[SUPPLIED MATERIAL Boundary: Start]

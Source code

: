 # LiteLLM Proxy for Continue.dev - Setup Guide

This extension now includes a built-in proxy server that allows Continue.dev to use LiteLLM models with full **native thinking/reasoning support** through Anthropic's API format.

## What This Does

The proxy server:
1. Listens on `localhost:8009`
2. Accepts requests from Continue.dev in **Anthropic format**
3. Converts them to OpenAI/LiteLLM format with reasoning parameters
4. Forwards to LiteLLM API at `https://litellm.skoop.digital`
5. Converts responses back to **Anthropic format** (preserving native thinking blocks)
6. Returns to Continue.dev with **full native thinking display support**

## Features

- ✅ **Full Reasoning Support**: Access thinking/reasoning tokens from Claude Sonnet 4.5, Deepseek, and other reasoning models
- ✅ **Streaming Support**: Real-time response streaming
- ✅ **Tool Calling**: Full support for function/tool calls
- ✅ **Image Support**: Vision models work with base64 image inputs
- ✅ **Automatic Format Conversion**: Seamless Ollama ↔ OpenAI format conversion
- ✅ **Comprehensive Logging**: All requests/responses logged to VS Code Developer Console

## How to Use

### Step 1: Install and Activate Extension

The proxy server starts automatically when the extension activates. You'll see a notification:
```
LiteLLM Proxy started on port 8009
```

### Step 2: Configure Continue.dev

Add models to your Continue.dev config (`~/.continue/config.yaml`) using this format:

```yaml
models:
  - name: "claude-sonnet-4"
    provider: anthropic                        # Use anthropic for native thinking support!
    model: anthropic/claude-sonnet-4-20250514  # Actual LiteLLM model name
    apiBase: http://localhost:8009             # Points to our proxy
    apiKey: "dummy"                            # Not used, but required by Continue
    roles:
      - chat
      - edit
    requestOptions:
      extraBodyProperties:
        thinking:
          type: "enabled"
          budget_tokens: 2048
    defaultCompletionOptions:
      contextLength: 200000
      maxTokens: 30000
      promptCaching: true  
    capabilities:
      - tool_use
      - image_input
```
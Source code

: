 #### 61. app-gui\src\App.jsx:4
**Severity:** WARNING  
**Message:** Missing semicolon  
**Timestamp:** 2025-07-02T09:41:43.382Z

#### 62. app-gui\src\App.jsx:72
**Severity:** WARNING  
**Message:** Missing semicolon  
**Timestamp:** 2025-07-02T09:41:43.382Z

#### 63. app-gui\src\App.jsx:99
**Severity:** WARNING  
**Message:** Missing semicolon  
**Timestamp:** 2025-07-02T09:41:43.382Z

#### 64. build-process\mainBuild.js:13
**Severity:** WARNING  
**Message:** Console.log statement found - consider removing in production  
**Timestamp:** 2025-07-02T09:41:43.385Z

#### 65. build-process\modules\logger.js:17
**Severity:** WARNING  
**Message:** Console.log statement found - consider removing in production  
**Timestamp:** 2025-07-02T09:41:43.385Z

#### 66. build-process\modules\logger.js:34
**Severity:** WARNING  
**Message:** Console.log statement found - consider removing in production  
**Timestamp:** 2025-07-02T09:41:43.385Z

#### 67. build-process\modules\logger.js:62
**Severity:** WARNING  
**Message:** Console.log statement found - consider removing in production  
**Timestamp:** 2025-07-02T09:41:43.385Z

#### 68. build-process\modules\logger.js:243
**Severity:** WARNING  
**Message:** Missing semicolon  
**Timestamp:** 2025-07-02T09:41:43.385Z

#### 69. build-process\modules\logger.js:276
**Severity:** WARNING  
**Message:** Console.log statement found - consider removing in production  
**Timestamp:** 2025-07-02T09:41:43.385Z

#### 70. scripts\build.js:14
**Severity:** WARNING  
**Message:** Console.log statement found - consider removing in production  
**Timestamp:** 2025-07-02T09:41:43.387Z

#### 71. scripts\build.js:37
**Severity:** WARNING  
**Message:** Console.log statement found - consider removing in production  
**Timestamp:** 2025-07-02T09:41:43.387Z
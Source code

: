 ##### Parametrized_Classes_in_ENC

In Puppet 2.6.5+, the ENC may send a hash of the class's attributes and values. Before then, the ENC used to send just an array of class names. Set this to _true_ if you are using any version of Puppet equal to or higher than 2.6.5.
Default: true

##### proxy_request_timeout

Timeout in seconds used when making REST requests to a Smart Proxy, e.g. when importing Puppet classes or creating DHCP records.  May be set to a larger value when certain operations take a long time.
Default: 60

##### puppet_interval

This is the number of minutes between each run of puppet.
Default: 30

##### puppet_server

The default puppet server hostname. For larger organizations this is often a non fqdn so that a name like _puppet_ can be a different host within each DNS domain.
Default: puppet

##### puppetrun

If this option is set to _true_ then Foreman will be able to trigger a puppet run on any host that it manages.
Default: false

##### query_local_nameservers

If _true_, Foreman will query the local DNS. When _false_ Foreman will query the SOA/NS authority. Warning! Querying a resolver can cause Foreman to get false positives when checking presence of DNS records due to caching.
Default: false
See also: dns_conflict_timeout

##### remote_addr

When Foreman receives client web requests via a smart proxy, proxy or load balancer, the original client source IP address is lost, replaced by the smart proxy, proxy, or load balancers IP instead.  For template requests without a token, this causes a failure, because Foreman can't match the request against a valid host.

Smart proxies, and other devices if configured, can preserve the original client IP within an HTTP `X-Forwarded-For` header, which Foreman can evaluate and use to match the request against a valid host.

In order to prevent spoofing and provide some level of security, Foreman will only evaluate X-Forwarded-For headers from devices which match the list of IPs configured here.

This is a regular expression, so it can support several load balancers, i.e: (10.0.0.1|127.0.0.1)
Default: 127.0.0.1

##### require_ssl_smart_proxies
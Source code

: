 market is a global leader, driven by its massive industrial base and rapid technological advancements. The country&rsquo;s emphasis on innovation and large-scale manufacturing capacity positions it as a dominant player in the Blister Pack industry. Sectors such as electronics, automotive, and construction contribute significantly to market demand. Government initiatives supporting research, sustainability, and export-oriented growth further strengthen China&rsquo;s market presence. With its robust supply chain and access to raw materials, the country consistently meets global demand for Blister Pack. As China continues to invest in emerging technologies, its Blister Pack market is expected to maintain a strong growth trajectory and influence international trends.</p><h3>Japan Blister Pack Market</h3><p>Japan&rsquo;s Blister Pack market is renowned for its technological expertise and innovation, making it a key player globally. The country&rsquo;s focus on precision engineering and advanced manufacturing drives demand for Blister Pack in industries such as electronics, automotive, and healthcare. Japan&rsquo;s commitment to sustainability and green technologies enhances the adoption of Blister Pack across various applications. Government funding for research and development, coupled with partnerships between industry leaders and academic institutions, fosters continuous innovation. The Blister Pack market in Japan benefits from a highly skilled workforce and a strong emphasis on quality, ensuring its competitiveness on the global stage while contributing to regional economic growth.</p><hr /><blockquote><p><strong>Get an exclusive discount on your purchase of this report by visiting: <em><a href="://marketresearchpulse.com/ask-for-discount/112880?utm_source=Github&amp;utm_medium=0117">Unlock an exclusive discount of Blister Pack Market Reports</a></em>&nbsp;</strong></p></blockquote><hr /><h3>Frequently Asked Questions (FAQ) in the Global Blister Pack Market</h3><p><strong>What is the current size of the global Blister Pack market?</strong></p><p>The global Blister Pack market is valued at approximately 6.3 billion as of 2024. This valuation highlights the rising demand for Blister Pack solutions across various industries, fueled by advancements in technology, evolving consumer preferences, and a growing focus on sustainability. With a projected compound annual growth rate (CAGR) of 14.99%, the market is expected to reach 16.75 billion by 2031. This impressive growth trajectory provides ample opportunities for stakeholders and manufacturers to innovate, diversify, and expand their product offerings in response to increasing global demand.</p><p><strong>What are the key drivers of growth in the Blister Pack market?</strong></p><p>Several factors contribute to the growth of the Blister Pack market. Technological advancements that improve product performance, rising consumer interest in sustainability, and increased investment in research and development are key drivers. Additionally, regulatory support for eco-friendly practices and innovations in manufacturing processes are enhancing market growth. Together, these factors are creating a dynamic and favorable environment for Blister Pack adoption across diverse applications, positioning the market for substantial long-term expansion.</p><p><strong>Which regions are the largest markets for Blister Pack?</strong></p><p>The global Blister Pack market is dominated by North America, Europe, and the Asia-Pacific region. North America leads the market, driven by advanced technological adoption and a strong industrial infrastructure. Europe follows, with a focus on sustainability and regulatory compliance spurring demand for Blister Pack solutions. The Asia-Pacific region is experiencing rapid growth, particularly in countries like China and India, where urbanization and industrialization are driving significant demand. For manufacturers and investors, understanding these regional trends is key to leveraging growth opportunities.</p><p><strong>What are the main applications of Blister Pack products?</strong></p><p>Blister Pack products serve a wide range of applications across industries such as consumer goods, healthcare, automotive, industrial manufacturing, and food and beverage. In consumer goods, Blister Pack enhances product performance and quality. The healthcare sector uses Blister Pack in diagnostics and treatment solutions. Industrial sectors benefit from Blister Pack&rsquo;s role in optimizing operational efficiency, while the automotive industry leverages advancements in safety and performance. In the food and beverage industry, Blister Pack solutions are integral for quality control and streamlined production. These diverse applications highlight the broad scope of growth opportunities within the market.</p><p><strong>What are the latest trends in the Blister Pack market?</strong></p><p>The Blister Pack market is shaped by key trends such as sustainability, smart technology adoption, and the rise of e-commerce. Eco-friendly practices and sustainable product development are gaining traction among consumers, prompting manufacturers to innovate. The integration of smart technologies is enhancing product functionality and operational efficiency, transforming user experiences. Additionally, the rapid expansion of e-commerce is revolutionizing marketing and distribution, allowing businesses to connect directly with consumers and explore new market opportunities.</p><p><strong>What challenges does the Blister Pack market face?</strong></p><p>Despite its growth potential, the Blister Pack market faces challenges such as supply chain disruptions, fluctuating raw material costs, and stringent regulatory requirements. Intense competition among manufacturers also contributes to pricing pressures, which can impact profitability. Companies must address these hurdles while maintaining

[SUPPLIED MATERIAL Boundary: End]

HOW TO COMPLETE THIS TASK:
What you return must be an exact retyping of the lines above starting at the line with "#### 68. build-process\modules\logger.js:243" and ending at the line with "##### proxy_request_timeout", and nothing besides.

YOUR SOLUTION:
#### 68. build-process\modules\logger.js:243
**Severity:** WARNING  
**Message:** Missing semicolon  
**Timestamp:** 2025-07-02T09:41:43.385Z

#### 69. build-process\modules\logger.js:276
**Severity:** WARNING  
**Message:** Console.log statement found - consider removing in production  
**Timestamp:** 2025-07-02T09:41:43.385Z

#### 70. scripts\build.js:14
**Severity:** WARNING  
**Message:** Console.log statement found - consider removing in production  
**Timestamp:** 2025-07-02T09:41:43.387Z

#### 71. scripts\build.js:37
**Severity:** WARNING  
**Message:** Console.log statement found - consider removing in production  
**Timestamp:** 2025-07-02T09:41:43.387Z
Source code

: ##### Parametrized_Classes_in_ENC

In Puppet 2.6.5+, the ENC may send a hash of the class's attributes and values. Before then, the ENC used to send just an array of class names. Set this to _true_ if you are using any version of Puppet equal to or higher than 2.6.5.
Default: true

##### proxy_request_timeout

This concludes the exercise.